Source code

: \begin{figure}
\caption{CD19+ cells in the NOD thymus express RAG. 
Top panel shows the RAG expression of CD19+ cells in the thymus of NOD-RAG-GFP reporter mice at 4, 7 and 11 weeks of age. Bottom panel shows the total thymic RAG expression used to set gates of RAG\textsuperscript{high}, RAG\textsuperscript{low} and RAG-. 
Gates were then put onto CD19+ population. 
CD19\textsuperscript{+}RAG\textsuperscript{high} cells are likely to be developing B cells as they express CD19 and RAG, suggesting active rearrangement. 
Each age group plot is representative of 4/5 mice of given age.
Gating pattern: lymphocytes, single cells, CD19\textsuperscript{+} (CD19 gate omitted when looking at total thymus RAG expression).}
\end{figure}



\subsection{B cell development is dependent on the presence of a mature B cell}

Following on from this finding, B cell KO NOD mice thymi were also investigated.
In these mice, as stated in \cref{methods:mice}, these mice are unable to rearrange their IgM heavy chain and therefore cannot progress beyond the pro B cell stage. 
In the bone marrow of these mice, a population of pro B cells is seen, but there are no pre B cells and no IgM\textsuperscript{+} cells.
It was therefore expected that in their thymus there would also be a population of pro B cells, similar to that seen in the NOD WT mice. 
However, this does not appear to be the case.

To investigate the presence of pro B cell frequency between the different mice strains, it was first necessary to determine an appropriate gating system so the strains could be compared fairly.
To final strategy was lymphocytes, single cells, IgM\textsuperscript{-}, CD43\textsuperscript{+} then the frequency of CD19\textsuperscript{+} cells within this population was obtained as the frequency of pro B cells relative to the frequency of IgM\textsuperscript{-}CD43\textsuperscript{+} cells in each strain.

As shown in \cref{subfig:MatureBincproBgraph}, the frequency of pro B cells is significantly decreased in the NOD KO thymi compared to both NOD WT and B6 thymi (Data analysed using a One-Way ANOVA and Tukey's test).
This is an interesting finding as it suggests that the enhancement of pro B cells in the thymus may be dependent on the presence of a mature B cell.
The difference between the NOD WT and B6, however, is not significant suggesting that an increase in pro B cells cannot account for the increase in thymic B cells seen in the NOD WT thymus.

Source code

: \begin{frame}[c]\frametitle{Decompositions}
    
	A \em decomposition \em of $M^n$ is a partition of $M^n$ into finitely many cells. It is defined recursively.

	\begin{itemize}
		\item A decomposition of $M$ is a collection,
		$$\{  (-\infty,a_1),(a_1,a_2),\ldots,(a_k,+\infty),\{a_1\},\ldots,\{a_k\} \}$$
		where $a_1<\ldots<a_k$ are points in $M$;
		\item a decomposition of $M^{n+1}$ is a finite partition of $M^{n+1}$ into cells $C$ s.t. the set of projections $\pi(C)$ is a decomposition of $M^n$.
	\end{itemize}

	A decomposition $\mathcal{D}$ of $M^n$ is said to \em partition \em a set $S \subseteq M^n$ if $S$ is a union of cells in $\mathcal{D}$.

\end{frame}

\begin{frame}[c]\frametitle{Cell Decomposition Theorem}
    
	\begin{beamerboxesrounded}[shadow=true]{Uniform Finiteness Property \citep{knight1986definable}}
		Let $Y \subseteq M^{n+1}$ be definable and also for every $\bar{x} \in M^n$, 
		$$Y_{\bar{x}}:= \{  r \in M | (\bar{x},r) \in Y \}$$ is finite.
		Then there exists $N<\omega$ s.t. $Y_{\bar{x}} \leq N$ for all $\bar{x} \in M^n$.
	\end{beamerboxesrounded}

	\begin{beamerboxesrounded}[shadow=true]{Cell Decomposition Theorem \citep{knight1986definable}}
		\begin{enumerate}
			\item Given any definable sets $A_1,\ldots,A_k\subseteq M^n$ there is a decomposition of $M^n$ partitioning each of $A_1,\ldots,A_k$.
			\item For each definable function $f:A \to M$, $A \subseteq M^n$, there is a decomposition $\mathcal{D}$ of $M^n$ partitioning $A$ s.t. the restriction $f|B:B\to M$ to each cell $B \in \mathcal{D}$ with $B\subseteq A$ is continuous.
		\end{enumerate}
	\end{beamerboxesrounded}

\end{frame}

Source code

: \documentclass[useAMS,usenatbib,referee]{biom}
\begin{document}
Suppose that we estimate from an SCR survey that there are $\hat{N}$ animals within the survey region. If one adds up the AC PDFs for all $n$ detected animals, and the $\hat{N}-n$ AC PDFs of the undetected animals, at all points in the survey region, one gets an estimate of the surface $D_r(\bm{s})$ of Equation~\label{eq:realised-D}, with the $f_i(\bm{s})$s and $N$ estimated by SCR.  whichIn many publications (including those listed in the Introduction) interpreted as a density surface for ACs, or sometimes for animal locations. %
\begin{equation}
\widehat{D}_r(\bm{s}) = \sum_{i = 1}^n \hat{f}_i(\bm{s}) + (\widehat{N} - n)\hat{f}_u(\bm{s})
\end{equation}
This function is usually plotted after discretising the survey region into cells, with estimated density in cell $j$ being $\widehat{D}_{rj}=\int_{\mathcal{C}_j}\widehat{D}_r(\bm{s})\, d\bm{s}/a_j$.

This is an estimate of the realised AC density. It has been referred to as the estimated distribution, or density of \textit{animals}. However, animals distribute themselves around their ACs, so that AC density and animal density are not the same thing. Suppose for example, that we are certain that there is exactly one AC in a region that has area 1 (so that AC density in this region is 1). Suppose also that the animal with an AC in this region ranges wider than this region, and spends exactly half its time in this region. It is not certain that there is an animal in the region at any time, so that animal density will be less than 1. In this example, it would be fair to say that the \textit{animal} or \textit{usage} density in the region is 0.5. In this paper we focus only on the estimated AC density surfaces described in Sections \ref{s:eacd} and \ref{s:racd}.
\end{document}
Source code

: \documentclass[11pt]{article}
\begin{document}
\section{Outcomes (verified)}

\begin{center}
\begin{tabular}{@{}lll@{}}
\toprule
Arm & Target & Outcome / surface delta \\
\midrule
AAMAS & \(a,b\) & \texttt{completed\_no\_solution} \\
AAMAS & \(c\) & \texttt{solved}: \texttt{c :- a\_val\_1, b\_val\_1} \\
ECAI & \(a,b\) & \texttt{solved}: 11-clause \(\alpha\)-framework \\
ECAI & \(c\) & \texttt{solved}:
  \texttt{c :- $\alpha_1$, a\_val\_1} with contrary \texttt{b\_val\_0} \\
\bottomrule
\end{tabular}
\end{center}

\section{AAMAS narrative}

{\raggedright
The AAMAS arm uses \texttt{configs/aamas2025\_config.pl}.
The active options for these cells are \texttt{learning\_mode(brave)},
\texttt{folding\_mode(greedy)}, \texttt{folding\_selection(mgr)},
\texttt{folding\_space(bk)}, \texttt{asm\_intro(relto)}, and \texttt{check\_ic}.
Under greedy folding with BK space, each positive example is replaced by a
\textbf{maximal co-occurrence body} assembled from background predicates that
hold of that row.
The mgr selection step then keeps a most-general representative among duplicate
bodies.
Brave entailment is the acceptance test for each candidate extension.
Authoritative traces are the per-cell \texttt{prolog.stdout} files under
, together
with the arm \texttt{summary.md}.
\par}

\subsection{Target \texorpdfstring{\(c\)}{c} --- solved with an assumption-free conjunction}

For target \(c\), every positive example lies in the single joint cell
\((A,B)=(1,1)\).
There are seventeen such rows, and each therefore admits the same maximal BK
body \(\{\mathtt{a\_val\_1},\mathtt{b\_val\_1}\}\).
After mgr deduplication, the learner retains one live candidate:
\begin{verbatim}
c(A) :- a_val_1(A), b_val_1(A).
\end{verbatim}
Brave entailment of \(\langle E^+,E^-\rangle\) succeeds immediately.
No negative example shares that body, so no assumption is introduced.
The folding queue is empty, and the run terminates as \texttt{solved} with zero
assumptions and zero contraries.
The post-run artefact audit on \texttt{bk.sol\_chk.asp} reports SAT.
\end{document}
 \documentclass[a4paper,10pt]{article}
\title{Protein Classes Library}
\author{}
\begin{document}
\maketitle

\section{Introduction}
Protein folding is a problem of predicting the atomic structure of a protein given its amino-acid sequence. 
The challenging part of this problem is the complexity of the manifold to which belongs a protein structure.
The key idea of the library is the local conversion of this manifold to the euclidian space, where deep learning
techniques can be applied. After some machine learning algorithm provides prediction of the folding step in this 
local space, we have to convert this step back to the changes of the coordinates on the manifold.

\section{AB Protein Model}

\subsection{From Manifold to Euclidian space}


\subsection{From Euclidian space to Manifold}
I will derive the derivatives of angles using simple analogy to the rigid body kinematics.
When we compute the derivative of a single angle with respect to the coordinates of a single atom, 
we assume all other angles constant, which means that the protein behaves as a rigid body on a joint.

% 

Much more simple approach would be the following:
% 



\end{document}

# # # #

§ Exercise details
In the records above, find each line that mentions the word "structure", and copy it.

§ Output of the task
Protein folding is a problem of predicting the atomic structure of a protein given its amino-acid sequence. 
The challenging part of this problem is the complexity of the manifold to which belongs a protein structure.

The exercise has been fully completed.